LA DISTINCTION DROIT PUBLIC :/ DROIT PRIVE
La distinction entre droit public et droit privé est essentielle pour comprendre le fonctionnement des systèmes juridiques. Elle structure l’enseignement juridique, mais surtout l’organisation de l’ordre juridique en général. Elle repose sur la nature des personnes impliquées dans les rapports juridiques et sur les finalités poursuivies par ces rapports.
Définition de Droit public.
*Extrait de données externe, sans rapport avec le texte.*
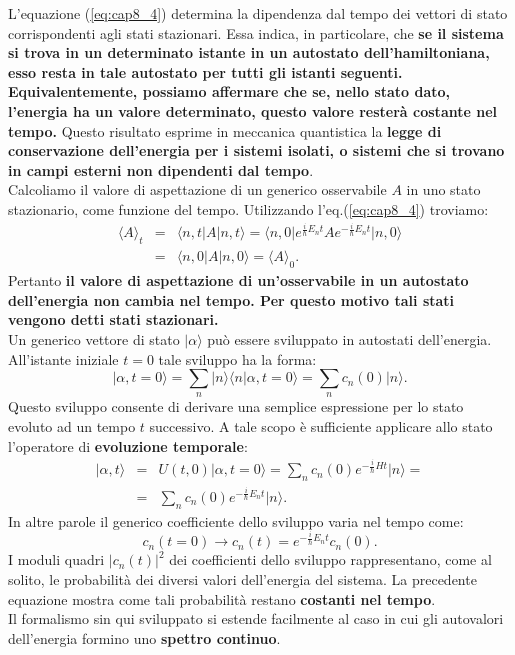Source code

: \documentclass[a4paper,12pt,oneside]{book}
\begin{document}
L'equazione (\ref{eq:cap8_4}) determina la dipendenza dal tempo dei vettori di stato corrispondenti agli stati stazionari. Essa indica, in particolare, che \textbf{se il sistema si trova in un determinato istante in un autostato dell'hamiltoniana, esso resta in tale autostato per tutti gli istanti seguenti. Equivalentemente, possiamo affermare che se, nello stato dato, l'energia ha un valore determinato, questo valore resterà costante nel tempo.} Questo risultato esprime in meccanica quantistica la \textbf{legge di conservazione dell'energia per i sistemi isolati, o sistemi che si trovano in campi esterni non dipendenti dal tempo}.\\
Calcoliamo il valore di aspettazione di un generico osservabile $A$ in uno stato stazionario, come funzione del tempo. Utilizzando l'eq.(\ref{eq:cap8_4}) troviamo:
\begin{eqnarray}
\langle A \rangle _t &=& \langle n, t \vert A \vert n, t \rangle= \langle n, 0 \vert e^{\frac{i}{\hbar}E_n t}A e^{-\frac{i}{\hbar}E_n t}\vert n, 0 \rangle \nonumber \\
& = &\langle n, 0 \vert A \vert n, 0 \rangle = \langle A \rangle _0.
\end{eqnarray}
Pertanto \textbf{il valore di aspettazione di un'osservabile in un autostato dell'energia non cambia nel tempo. Per questo motivo tali stati vengono detti stati stazionari.}\\
Un generico vettore di stato $\vert \alpha \rangle $ può essere sviluppato in autostati dell'energia. All'istante iniziale $t=0$ tale sviluppo ha la forma:
\begin{equation}
\vert \alpha , t=0\rangle = \sum _n \vert n \rangle \langle n \vert \alpha, t=0 \rangle = \sum _n c_n(0)\vert n \rangle.
\end{equation}
Questo sviluppo consente di derivare una semplice espressione per lo stato evoluto ad un tempo $t$ successivo. A tale scopo è sufficiente applicare allo stato l'operatore di \textbf{evoluzione temporale}:
\begin{eqnarray}
\vert \alpha, t \rangle &=& U (t,0)\vert \alpha, t=0 \rangle = \sum _n c_n (0) e^{-\frac{i}{\hbar}H t}  \vert n \rangle = \nonumber \\
& = &\sum _n c_n (0) e^{-\frac{i}{\hbar}E_n t}  \vert n \rangle.
\end{eqnarray}
In altre parole il generico coefficiente dello sviluppo varia nel tempo come:
\begin{equation}
c_n (t=0) \rightarrow c_n(t)=e^{-\frac{i}{\hbar}E_n t} c_n (0).
\end{equation}
I moduli quadri $\vert c_n(t)\vert^2$ dei coefficienti dello sviluppo rappresentano, come al solito, le probabilità dei diversi valori dell'energia del sistema. La precedente equazione mostra come tali probabilità restano \textbf{costanti nel tempo}.\\
Il formalismo sin qui sviluppato si estende facilmente al caso in cui gli autovalori dell'energia formino uno \textbf{spettro continuo}.
\end{document}
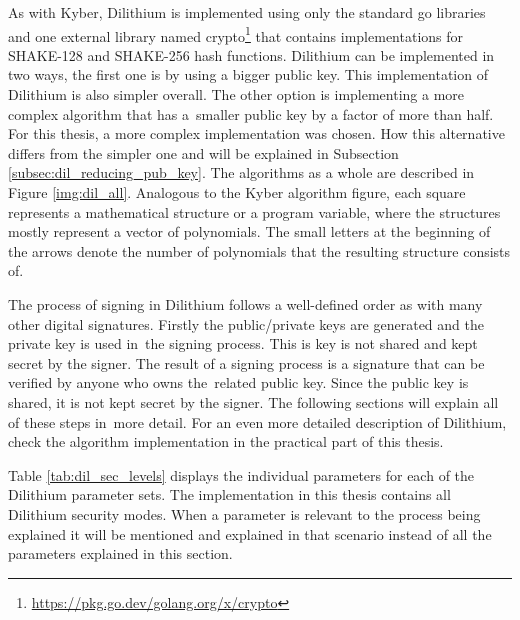 As with Kyber, Dilithium is implemented using only the standard go libraries and one external library named crypto\footnote{\url{https://pkg.go.dev/golang.org/x/crypto}} that contains implementations for SHAKE-128 and SHAKE-256 hash functions. Dilithium can be implemented in two ways, the first one is by using a bigger public key. This implementation of Dilithium is also simpler overall. The other option is implementing a more complex algorithm that has a~smaller public key by a factor of more than half. For this thesis, a more complex implementation was chosen. How this alternative differs from the simpler one and will be explained in Subsection \ref{subsec:dil_reducing_pub_key}. The algorithms as a whole are described in Figure \ref{img:dil_all}. Analogous to the Kyber algorithm figure, each square represents a mathematical structure or a program variable, where the structures mostly represent a vector of polynomials. The small letters at the beginning of the arrows denote the number of polynomials that the resulting structure consists of.

The process of signing in Dilithium follows a well-defined order as with many other digital signatures. Firstly the public/private keys are generated and the private key is used in~the signing process. This is key is not shared and kept secret by the signer. The result of a signing process is a signature that can be verified by anyone who owns the~related public key. Since the public key is shared, it is not kept secret by the signer. The following sections will explain all of these steps in~more detail. For an even more detailed description of Dilithium, check the algorithm implementation in the practical part of this thesis.


Table \ref{tab:dil_sec_levels} displays the individual parameters for each of the Dilithium parameter sets. The implementation in this thesis contains all Dilithium security modes. When a parameter is relevant to the process being explained it will be mentioned and explained in that scenario instead of all the parameters explained in this section.
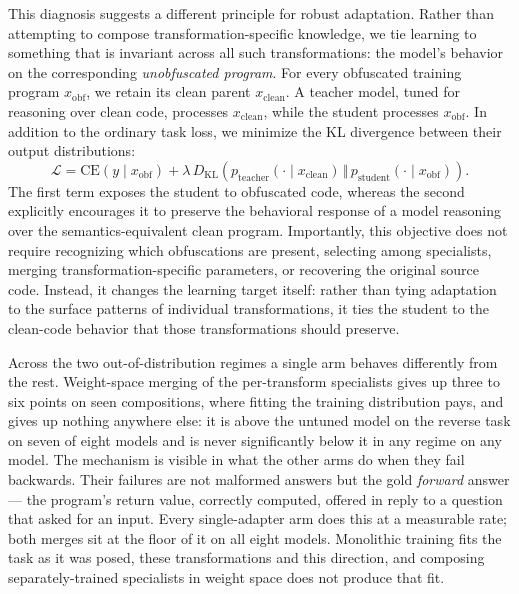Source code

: This diagnosis suggests a different principle for robust adaptation.
Rather than attempting to compose transformation-specific knowledge,
we tie learning to something that is invariant across all such
transformations: the model's behavior on the corresponding
\emph{unobfuscated program}. For every obfuscated training program
$x_{\mathrm{obf}}$, we retain its clean parent
$x_{\mathrm{clean}}$. A teacher model, tuned for reasoning over clean
code, processes $x_{\mathrm{clean}}$, while the student processes
$x_{\mathrm{obf}}$. In addition to the ordinary task loss, we minimize
the KL divergence between their output distributions:
%
\begin{equation}
\mathcal{L}
=
\mathrm{CE}\!\left(y \mid x_{\mathrm{obf}}\right)
+
\lambda\,
D_{\mathrm{KL}}\!\left(
p_{\mathrm{teacher}}(\cdot \mid x_{\mathrm{clean}})
\,\Vert\,
p_{\mathrm{student}}(\cdot \mid x_{\mathrm{obf}})
\right).
\label{eq:paired_consistency}
\end{equation}
%
The first term exposes the student to obfuscated code, whereas the
second explicitly encourages it to preserve the behavioral response of
a model reasoning over the semantics-equivalent clean program.
Importantly, this objective does not require recognizing which
obfuscations are present, selecting among specialists, merging
transformation-specific parameters, or recovering the original source
code. Instead, it
changes the learning target itself: rather than tying adaptation to
the surface patterns of individual transformations, it ties the
student to the clean-code behavior that those transformations should
preserve.

Across the two out-of-distribution regimes a single arm behaves
differently from the rest. Weight-space merging of the per-transform
specialists gives up three to six points on seen compositions, where
fitting the training distribution pays, and gives up nothing anywhere
else: it is above the untuned model on the reverse task on seven of
eight models and is never significantly below it in any regime on any
model. The mechanism is visible in what the other arms do when they
fail backwards. Their failures are not malformed answers but the gold
\emph{forward} answer --- the program's return value, correctly
computed, offered in reply to a question that asked for an input. Every
single-adapter arm does this at a measurable rate; both merges sit at
the floor of it on all eight models. Monolithic training fits the task
as it was posed, these transformations and this direction, and
composing separately-trained specialists in weight space does not
produce that fit.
Le droit public régit les relations :
-
Entre les différents organes de l’État (par exemple, les relations entre le pouvoir législatif et exécutif).
-
Entre les personnes publiques et les particuliers, notamment lorsque la personne publique exerce des prérogatives de puissance publique (édiction de règlements, décisions administratives).
Exemples :
- Législation sur les marchés publics.
- Droit constitutionnel et administratif.
- Relations entre un citoyen et l’administration fiscale.
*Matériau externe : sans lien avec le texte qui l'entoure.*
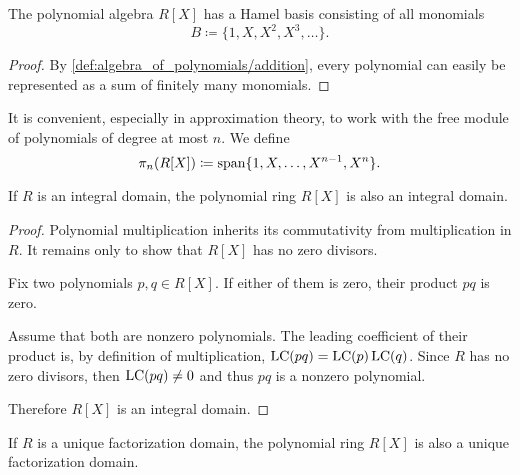 \begin{proposition}\label{thm:polynomial_algebra_basis}
  The polynomial algebra \( R[X] \) has a Hamel basis consisting of all monomials
  \begin{equation*}
    B \coloneqq \{ 1, X, X^2, X^3, \ldots \}.
  \end{equation*}
\end{proposition}
\begin{proof}
  By \cref{def:algebra_of_polynomials/addition}, every polynomial can easily be represented as a sum of finitely many monomials.
\end{proof}

\begin{definition}\label{def:polynomial_free_module}
  It is convenient, especially in approximation theory, to work with the free module of polynomials of degree at most \( n \). We define
  \begin{equation*}
    \pi_n(R[X]) \coloneqq \operatorname{span} \{ 1, X, \ldots, X^{n-1}, X^n \}.
  \end{equation*}
\end{definition}

\begin{proposition}\label{thm:polynomials_over_integral_domain_are_integral_domain}
  If \( R \) is an integral domain, the polynomial ring \( R[X] \) is also an integral domain.
\end{proposition}
\begin{proof}
  Polynomial multiplication inherits its commutativity from multiplication in \( R \). It remains only to show that \( R[X] \) has no zero divisors.

  Fix two polynomials \( p, q \in R[X] \). If either of them is zero, their product \( pq \) is zero.

  Assume that both are nonzero polynomials. The leading coefficient of their product is, by definition of multiplication, \( \operatorname{LC}(pq) = \operatorname{LC}(p) \operatorname{LC}(q) \). Since \( R \) has no zero divisors, then \( \operatorname{LC}(pq) \neq 0 \) and thus \( pq \) is a nonzero polynomial.

  Therefore \( R[X] \) is an integral domain.
\end{proof}

\begin{proposition}\label{thm:polynomials_over_unique_factorization_domain_are_unique_factorization_domain}
  If \( R \) is a unique factorization domain, the polynomial ring \( R[X] \) is also a unique factorization domain.
\end{proposition}

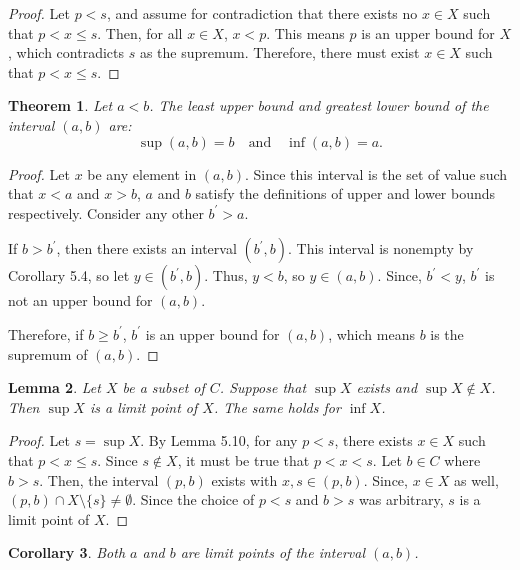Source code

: \documentclass{amsart}
\newtheorem{theorem}{Theorem}
\newtheorem{lemma}[theorem]{Lemma}
\newtheorem{corollary}[theorem]{Corollary}
\newcommand{\1}{\mathds{1}}
\numberwithin{equation}{section}
\numberwithin{theorem}{section}
\begin{document}
\begin{proof}
	Let $p<s$, and assume for contradiction that there exists no $x\in X$ such that $p < x \le s$. Then, for all $x\in X$, $x<p$. This means $p$ is an upper bound for $X$, which contradicts $s$ as the supremum. Therefore, there must exist $x\in X$ such that $p < x \le s$. 
\end{proof}

\begin{theorem}  Let $a < b$.  The least upper bound and greatest lower bound of the interval $(a,b)$ are:
\[
\sup (a,b) = b \quad \text{and} \quad \inf (a,b) = a.
\]
\end{theorem}

\begin{proof}
	Let $x$ be any element in $(a,b)$. Since this interval is the set of value such that $x<a$ and $x>b$, $a$ and $b$ satisfy the definitions of upper and lower bounds respectively. Consider any other $b^\prime > a$. %
	
	If $b>b^\prime$, then there exists an interval $(b^\prime,b)$. This interval is nonempty by Corollary 5.4, so let $y\in (b^\prime,b)$. Thus, $y < b$, so $y\in (a,b)$. Since, $b^\prime < y$, $b^\prime$ is not an upper bound for $(a,b)$. 
	
	Therefore, if $b \ge b^\prime$, $b^\prime$ is an upper bound for $(a,b)$, which means $b$ is the supremum of $(a,b)$.
	
	
\end{proof}


\begin{lemma}  
Let $X$ be a subset of $C$.
Suppose that $\sup X$ exists and $\sup X \notin X$.  Then $\sup X$ is a limit point of $X$.  The same holds for $\inf X$.
\end{lemma} 

\begin{proof}
	Let $s = \sup X$. By Lemma 5.10, for any $p<s$, there exists $x\in X$ such that $p < x \le s$. Since $s\notin X$, it must be true that $p < x < s$. Let $b\in C$ where $b>s$. Then, the interval $(p,b)$ exists with $x,s\in (p,b)$. Since, $x\in X$ as well,  $(p,b) \cap X\setminus\{s\} \not= \emptyset$. Since the choice of $p<s$ and $b>s$ was arbitrary, $s$ is a limit point of $X$.
\end{proof}

\begin{corollary}  Both $a$ and $b$ are limit points of the interval $(a,b)$.
\end{corollary}
\end{document}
Définition de Droit privé : Le droit privé régit les relations entre personnes juridiques privées ou lorsque l’État agit comme un particulier, sans utiliser ses prérogatives de puissance publique.
Exemples :
Liste des autres articles :
- Contrats de vente ou de bail entre particuliers.
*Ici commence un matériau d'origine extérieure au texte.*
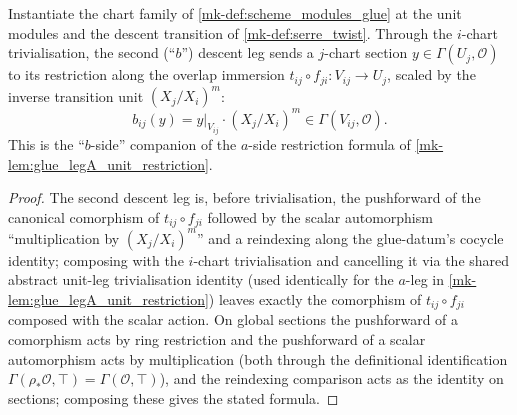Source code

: \begin{lemma}\label{mk-lem:serre_twist_b_leg}
  \leanok

  Instantiate the chart family of \ref{mk-def:scheme_modules_glue} at the unit
  modules and the descent transition of \ref{mk-def:serre_twist}. Through the
  \(i\)-chart trivialisation, the second (``\(b\)'') descent leg sends a
  \(j\)-chart section \(y \in \Gamma(U_j, \mathcal O)\) to its restriction
  along the overlap immersion \(t_{ij} \circ f_{ji} : V_{ij} \to U_j\), scaled
  by the inverse transition unit \((X_j/X_i)^m\):
  \[
    b_{ij}(y) = y|_{V_{ij}} \cdot (X_j/X_i)^m \in \Gamma(V_{ij}, \mathcal O).
  \]
  This is the ``\(b\)-side'' companion of the \(a\)-side restriction formula
  of \ref{mk-lem:glue_legA_unit_restriction}.
\end{lemma}
\begin{proof}
  \leanok{}
  The second descent leg is, before trivialisation, the pushforward of the
  canonical comorphism of \(t_{ij} \circ f_{ji}\) followed by the scalar
  automorphism ``multiplication by \((X_j/X_i)^m\)'' and a reindexing along
  the glue-datum's cocycle identity; composing with the \(i\)-chart
  trivialisation and cancelling it via the shared abstract unit-leg
  trivialisation identity (used identically for the \(a\)-leg in
  \ref{mk-lem:glue_legA_unit_restriction}) leaves exactly the comorphism of
  \(t_{ij} \circ f_{ji}\) composed with the scalar action. On global
  sections the pushforward of a comorphism acts by ring restriction and the
  pushforward of a scalar automorphism acts by multiplication (both
  through the definitional identification \(\Gamma(\rho_* \mathcal O, \top) =
  \Gamma(\mathcal O, \top)\)), and the reindexing comparison acts as the
  identity on sections; composing these gives the stated formula.
\end{proof}

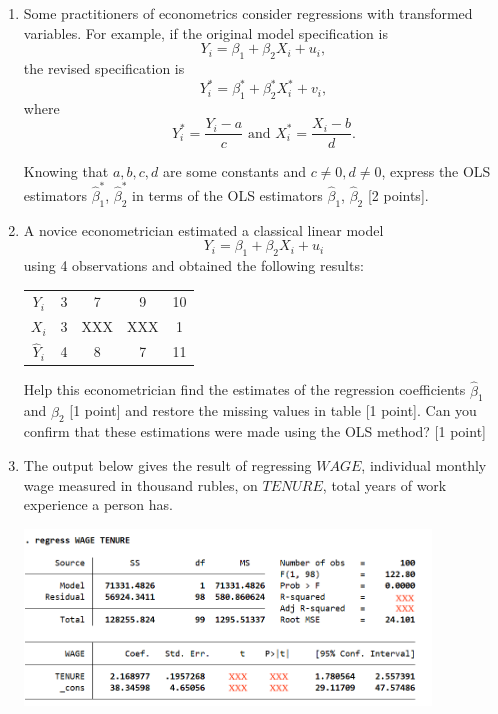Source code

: \begin{enumerate}
    \item Some practitioners of econometrics consider regressions with transformed variables. 
    For example, if the original model specification is
\[
    Y_i = \beta_1 + \beta_2 X_i + u_i,
\]
the revised specification is
\[
    Y_i^* = \beta_1^* + \beta_2^* X_i^* + v_i,
\]
where
\[
    Y_i^* = \frac{Y_i - a}{c} \text{ and } X_i^* = \frac{X_i - b}{d}.
\]

Knowing that $a, b, c, d$ are some constants and $ c \ne 0, d \ne 0$, express the OLS estimators $\hat\beta_1^*$, $\hat\beta_2^*$ 
in terms of the OLS estimators $\hat\beta_1$, $\hat\beta_2$ [2 points].


\item A novice econometrician estimated a classical linear model 
\[
     Y_i = \beta_1 + \beta_2 X_i + u_i
\]
using 4 observations and obtained the following results:

\begin{tabular}{@{}ccccc@{}}
\toprule
 $Y_i$ & 3 & 7 & 9 & 10\\ 
 $X_i$ & 3 & XXX & XXX & 1\\ 
 $\hat Y_i$ & 4 & 8 & 7 & 11\\ 
\bottomrule
\end{tabular}

Help this econometrician find the estimates of the regression coefficients $\hat \beta_1$ and $\hat \beta_2$ [1 point] and restore the missing values in table [1 point]. 
Can you confirm that these estimations were made using the OLS method? [1 point]

\item 
The output below gives the result of regressing $WAGE$, individual monthly wage measured in thousand rubles, on $TENURE$, total years of work experience a person has.

\begin{minipage}{\textwidth}
    \includegraphics[width=0.85\textwidth]{figures/2021-2022_tests_stata-b.png}
\end{minipage}



\end{enumerate}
- Litiges commerciaux entre entreprises.
- Responsabilité civile d’un individu.
I) Raison d’être : personnes publiques et personnes privées
1. La raison d’être de la distinction : personnes publiques et personnes privées
A. Définition d’une règle de droit
Le droit peut être défini comme l’ensemble des règles générales et impersonnelles qui régissent les conduites des personnes, sous peine de sanction organisée pouvant inclure la contrainte.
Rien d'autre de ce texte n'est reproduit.